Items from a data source
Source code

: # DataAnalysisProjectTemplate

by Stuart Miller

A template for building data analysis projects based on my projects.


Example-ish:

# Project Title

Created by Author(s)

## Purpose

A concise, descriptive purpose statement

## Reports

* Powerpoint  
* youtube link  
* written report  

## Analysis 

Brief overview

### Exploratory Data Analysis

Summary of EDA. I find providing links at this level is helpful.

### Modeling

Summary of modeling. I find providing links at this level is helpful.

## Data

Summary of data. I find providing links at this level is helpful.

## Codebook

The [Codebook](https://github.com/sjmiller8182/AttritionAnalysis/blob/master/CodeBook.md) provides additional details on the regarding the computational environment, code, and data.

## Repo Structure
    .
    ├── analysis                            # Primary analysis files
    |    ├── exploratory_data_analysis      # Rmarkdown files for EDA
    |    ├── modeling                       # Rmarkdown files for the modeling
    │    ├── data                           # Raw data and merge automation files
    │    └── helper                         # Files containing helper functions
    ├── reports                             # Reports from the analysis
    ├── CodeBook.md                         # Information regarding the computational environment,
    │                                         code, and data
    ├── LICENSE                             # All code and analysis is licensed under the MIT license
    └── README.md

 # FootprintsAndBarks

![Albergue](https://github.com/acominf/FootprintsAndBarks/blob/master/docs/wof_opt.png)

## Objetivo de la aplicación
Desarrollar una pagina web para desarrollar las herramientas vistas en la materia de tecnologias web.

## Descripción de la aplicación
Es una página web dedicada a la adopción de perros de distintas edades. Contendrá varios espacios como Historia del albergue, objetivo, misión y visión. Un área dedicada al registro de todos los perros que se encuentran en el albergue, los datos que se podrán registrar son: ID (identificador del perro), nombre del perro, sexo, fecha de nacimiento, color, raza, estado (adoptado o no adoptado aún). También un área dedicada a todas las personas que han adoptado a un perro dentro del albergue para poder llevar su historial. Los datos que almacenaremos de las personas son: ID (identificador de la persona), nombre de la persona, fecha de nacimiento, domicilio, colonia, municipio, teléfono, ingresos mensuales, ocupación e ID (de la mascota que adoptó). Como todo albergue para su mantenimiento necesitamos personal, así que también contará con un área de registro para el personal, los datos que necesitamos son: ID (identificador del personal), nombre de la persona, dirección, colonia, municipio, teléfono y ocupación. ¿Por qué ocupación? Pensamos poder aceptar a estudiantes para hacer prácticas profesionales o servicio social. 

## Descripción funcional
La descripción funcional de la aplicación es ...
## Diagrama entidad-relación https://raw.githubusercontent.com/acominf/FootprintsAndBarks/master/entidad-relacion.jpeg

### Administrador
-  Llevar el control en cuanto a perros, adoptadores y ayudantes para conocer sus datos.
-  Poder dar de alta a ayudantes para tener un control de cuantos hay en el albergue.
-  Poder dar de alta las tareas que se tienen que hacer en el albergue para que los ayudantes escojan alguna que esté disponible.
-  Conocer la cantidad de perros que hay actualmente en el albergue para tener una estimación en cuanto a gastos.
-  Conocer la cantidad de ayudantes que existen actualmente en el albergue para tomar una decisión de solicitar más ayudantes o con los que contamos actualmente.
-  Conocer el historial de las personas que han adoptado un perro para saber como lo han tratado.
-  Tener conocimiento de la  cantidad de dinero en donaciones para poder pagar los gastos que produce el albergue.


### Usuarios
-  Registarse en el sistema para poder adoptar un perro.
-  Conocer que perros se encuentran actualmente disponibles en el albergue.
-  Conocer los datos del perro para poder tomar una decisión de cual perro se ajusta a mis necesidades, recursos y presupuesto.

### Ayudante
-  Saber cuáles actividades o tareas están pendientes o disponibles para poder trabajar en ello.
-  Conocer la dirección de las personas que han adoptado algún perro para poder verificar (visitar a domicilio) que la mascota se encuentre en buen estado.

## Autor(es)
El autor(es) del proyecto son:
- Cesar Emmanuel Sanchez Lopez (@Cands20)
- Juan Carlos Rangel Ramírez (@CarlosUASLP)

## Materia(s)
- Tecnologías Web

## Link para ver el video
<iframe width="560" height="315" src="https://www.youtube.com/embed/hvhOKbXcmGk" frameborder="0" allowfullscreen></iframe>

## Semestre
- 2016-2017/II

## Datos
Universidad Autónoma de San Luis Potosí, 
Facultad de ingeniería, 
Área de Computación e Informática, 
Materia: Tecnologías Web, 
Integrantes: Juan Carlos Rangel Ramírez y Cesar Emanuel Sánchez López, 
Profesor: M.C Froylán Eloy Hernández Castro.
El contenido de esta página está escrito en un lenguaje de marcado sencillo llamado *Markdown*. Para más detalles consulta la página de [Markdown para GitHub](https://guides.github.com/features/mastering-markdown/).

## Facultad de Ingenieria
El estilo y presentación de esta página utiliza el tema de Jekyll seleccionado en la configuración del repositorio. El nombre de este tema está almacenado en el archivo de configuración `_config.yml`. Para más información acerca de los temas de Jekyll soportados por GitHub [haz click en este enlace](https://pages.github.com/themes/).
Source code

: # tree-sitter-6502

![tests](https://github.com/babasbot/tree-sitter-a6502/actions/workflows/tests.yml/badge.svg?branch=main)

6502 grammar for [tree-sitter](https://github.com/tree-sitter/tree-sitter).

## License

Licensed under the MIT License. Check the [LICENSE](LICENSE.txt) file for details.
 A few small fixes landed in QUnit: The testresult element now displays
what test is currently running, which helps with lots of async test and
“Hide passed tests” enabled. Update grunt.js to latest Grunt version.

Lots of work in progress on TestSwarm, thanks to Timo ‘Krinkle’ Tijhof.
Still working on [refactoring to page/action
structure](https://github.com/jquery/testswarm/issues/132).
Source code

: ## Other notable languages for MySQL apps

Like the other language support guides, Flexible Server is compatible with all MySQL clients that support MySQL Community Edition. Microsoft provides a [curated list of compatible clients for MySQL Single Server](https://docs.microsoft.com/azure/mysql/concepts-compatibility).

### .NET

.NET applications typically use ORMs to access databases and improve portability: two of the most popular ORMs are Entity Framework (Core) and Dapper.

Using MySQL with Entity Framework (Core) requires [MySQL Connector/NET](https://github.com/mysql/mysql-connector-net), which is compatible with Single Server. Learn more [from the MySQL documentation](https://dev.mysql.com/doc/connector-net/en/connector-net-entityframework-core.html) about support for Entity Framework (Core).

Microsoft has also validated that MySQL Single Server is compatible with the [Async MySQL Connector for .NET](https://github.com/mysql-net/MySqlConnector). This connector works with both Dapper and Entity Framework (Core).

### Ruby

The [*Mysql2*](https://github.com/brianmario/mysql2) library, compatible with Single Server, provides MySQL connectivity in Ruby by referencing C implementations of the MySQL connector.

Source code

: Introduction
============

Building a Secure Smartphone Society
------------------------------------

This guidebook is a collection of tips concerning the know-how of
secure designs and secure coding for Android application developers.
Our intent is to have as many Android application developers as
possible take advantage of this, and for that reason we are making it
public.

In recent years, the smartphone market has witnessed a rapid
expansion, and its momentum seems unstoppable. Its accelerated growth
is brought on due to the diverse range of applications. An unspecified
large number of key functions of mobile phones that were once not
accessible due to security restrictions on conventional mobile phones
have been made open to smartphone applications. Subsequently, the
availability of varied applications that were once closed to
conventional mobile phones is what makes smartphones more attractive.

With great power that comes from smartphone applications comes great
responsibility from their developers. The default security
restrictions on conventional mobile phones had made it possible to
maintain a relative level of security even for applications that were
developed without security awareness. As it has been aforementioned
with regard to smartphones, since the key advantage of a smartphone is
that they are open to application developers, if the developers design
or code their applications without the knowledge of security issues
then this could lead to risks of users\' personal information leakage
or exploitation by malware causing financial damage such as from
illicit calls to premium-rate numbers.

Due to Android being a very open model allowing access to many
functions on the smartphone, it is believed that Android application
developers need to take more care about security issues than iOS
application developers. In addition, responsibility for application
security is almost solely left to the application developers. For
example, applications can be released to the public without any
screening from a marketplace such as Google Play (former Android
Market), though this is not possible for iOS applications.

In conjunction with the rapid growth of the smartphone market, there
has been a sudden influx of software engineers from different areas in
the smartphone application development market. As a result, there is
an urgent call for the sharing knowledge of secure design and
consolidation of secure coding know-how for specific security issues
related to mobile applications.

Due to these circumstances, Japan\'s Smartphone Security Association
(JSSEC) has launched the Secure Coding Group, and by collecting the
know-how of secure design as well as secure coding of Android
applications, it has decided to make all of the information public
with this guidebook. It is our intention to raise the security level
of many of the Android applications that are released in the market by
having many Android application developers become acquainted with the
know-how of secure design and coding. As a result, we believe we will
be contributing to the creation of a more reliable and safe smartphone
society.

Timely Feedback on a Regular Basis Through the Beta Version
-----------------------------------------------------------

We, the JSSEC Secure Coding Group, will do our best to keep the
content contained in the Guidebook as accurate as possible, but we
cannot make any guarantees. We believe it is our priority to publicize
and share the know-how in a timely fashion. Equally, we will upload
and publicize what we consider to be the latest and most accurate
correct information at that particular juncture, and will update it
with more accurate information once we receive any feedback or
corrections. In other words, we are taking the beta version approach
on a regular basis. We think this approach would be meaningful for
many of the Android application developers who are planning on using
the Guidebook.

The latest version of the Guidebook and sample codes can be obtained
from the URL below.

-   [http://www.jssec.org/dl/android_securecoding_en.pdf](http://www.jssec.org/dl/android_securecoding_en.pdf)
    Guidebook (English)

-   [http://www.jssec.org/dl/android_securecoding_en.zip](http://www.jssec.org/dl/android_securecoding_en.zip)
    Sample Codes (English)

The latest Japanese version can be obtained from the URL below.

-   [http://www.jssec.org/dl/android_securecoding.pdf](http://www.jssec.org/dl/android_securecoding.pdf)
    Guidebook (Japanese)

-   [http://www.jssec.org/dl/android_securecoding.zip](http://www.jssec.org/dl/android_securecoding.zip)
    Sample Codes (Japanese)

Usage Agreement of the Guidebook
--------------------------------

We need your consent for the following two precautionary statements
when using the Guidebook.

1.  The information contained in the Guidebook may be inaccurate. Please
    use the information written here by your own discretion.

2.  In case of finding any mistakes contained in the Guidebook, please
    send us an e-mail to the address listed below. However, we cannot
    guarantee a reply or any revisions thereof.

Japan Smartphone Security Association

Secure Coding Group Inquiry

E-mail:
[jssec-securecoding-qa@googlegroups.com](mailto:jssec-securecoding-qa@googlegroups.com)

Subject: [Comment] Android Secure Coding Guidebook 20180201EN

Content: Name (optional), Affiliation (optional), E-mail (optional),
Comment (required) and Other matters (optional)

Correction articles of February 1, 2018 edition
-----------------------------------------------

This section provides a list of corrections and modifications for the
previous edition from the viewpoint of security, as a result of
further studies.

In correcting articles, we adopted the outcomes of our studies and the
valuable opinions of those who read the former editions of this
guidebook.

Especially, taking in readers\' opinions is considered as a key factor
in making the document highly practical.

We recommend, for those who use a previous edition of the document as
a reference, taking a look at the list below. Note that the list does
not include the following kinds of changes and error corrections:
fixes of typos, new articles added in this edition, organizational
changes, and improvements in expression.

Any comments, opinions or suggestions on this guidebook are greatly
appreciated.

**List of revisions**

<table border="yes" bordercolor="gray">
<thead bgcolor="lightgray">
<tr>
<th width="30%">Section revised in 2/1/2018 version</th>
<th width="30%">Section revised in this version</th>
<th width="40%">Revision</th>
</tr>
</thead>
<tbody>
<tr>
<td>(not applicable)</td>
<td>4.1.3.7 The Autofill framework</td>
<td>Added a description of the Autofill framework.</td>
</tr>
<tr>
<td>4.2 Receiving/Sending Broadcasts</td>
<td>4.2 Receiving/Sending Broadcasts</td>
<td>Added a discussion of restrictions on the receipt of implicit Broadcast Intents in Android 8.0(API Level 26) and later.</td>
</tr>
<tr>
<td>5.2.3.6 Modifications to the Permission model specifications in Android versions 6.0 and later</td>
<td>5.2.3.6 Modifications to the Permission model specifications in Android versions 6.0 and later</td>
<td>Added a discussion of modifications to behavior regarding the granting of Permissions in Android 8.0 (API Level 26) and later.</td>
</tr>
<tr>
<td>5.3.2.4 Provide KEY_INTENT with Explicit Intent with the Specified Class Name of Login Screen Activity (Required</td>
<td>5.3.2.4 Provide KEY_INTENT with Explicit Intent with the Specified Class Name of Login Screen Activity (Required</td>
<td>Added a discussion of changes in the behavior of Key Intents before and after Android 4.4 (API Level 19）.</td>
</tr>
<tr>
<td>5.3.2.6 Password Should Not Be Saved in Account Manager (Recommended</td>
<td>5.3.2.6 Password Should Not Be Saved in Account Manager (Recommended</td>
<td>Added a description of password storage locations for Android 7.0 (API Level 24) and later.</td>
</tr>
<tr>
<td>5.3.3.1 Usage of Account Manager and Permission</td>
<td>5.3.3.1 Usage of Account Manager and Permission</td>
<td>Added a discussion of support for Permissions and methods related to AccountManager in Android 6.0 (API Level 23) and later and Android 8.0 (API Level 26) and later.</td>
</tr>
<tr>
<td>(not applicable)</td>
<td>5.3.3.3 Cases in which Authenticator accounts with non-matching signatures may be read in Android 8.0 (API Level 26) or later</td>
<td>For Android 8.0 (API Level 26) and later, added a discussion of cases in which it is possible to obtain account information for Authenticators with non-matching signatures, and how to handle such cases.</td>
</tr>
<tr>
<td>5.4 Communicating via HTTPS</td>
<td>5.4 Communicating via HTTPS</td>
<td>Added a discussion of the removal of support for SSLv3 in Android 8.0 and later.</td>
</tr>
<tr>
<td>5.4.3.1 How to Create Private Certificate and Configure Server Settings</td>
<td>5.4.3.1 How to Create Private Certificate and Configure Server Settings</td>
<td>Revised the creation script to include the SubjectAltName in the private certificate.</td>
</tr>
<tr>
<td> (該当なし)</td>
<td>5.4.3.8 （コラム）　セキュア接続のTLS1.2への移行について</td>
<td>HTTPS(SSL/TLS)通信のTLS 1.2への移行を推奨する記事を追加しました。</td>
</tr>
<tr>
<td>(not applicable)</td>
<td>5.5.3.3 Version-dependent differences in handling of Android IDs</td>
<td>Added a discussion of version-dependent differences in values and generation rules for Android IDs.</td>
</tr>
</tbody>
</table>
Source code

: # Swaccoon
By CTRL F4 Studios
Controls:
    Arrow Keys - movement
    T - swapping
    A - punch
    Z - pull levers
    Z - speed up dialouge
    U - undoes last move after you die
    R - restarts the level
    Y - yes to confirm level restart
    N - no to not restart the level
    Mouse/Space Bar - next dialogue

What the task requires –
The lines to retype run from the start of the entries through the line containing "# Information regarding"; reproduce them exactly and add nothing.

Problem solution –
Source code

: # DataAnalysisProjectTemplate

by Stuart Miller

A template for building data analysis projects based on my projects.


Example-ish:

# Project Title

Created by Author(s)

## Purpose

A concise, descriptive purpose statement

## Reports

* Powerpoint  
* youtube link  
* written report  

## Analysis 

Brief overview

### Exploratory Data Analysis

Summary of EDA. I find providing links at this level is helpful.

### Modeling

Summary of modeling. I find providing links at this level is helpful.

## Data

Summary of data. I find providing links at this level is helpful.

## Codebook

The [Codebook](https://github.com/sjmiller8182/AttritionAnalysis/blob/master/CodeBook.md) provides additional details on the regarding the computational environment, code, and data.

## Repo Structure
    .
    ├── analysis                            # Primary analysis files
    |    ├── exploratory_data_analysis      # Rmarkdown files for EDA
    |    ├── modeling                       # Rmarkdown files for the modeling
    │    ├── data                           # Raw data and merge automation files
    │    └── helper                         # Files containing helper functions
    ├── reports                             # Reports from the analysis
    ├── CodeBook.md                         # Information regarding the computational environment,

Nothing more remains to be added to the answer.